An exact copy of all the data, minus the images, is required.
---------------
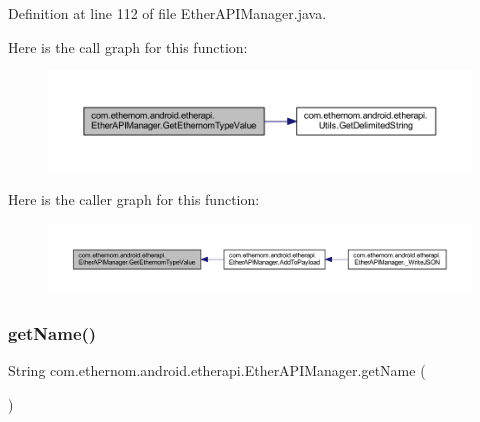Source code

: Definition at line 112 of file Ether\+A\+P\+I\+Manager.\+java.

Here is the call graph for this function\+:\nopagebreak
\begin{figure}[H]
\begin{center}
\leavevmode
\includegraphics[width=350pt]{classcom_1_1ethernom_1_1android_1_1etherapi_1_1_ether_a_p_i_manager_ab888c8e041fe1ed3e6aabf931aa2cb57_cgraph}
\end{center}
\end{figure}
Here is the caller graph for this function\+:\nopagebreak
\begin{figure}[H]
\begin{center}
\leavevmode
\includegraphics[width=350pt]{classcom_1_1ethernom_1_1android_1_1etherapi_1_1_ether_a_p_i_manager_ab888c8e041fe1ed3e6aabf931aa2cb57_icgraph}
\end{center}
\end{figure}
\mbox{\label{classcom_1_1ethernom_1_1android_1_1etherapi_1_1_ether_a_p_i_manager_afe5d0f60a99c060f1c729be6198d0fed}} 
\subsubsection{\texorpdfstring{get\+Name()}{getName()}}
{\footnotesize\ttfamily String com.\+ethernom.\+android.\+etherapi.\+Ether\+A\+P\+I\+Manager.\+get\+Name (\begin{DoxyParamCaption}{ }\end{DoxyParamCaption})}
---------------
- Response to this task -
Source code

: Definition at line 112 of file Ether\+A\+P\+I\+Manager.\+java.

Here is the call graph for this function\+:\nopagebreak
\begin{figure}[H]
\begin{center}
\leavevmode
\includegraphics[width=350pt]{classcom_1_1ethernom_1_1android_1_1etherapi_1_1_ether_a_p_i_manager_ab888c8e041fe1ed3e6aabf931aa2cb57_cgraph}
\end{center}
\end{figure}
Here is the caller graph for this function\+:\nopagebreak
\begin{figure}[H]
\begin{center}
\leavevmode
\includegraphics[width=350pt]{classcom_1_1ethernom_1_1android_1_1etherapi_1_1_ether_a_p_i_manager_ab888c8e041fe1ed3e6aabf931aa2cb57_icgraph}
\end{center}
\end{figure}
\mbox{\label{classcom_1_1ethernom_1_1android_1_1etherapi_1_1_ether_a_p_i_manager_afe5d0f60a99c060f1c729be6198d0fed}} 
\subsubsection{\texorpdfstring{get\+Name()}{getName()}}
{\footnotesize\ttfamily String com.\+ethernom.\+android.\+etherapi.\+Ether\+A\+P\+I\+Manager.\+get\+Name (\begin{DoxyParamCaption}{ }\end{DoxyParamCaption})}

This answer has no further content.